▶ [WHAT TO WORK ON]: Copy every line of the data that includes the string "null".

▶ [EXTRACTED INFORMATION]:
▬▬▬▬▬▬
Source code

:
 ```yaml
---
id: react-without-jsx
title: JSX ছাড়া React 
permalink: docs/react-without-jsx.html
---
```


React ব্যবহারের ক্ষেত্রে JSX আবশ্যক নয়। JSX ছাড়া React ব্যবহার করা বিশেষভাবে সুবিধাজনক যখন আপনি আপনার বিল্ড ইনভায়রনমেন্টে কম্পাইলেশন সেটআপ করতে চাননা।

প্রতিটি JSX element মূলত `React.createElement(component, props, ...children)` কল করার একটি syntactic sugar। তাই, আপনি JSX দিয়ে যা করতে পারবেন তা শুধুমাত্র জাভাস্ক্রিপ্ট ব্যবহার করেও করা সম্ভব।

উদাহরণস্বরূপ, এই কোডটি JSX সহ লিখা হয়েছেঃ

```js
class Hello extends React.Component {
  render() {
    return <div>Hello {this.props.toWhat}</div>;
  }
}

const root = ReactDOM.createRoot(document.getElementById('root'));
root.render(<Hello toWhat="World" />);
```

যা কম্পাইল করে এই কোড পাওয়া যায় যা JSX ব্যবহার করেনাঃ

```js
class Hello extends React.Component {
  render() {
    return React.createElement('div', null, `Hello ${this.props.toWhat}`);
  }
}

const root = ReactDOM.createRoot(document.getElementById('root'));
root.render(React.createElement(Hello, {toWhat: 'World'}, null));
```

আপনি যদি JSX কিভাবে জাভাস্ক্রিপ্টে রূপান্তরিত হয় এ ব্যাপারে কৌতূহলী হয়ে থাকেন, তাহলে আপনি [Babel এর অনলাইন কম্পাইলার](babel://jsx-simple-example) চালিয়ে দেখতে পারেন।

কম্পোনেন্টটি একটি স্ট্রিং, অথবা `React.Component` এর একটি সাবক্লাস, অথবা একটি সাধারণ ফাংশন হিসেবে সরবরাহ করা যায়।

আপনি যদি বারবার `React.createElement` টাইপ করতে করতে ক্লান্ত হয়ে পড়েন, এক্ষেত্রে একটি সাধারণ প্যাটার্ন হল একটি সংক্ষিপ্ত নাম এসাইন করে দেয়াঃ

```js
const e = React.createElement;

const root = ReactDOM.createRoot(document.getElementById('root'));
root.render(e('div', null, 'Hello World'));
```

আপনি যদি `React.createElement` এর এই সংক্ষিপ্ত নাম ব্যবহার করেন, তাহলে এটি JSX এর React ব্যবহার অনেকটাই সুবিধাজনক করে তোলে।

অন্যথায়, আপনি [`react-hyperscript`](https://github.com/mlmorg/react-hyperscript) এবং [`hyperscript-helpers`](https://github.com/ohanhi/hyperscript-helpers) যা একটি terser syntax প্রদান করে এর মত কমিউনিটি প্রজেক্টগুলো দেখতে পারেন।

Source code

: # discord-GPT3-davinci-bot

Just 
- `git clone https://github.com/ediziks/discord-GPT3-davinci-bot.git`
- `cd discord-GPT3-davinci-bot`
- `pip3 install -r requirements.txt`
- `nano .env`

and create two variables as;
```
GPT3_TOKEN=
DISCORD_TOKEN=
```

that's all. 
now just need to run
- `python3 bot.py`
▬▬▬▬▬▬
▶ [SOLVED EXERCISE]:
    return React.createElement('div', null, `Hello ${this.props.toWhat}`);
root.render(React.createElement(Hello, {toWhat: 'World'}, null));
root.render(e('div', null, 'Hello World'));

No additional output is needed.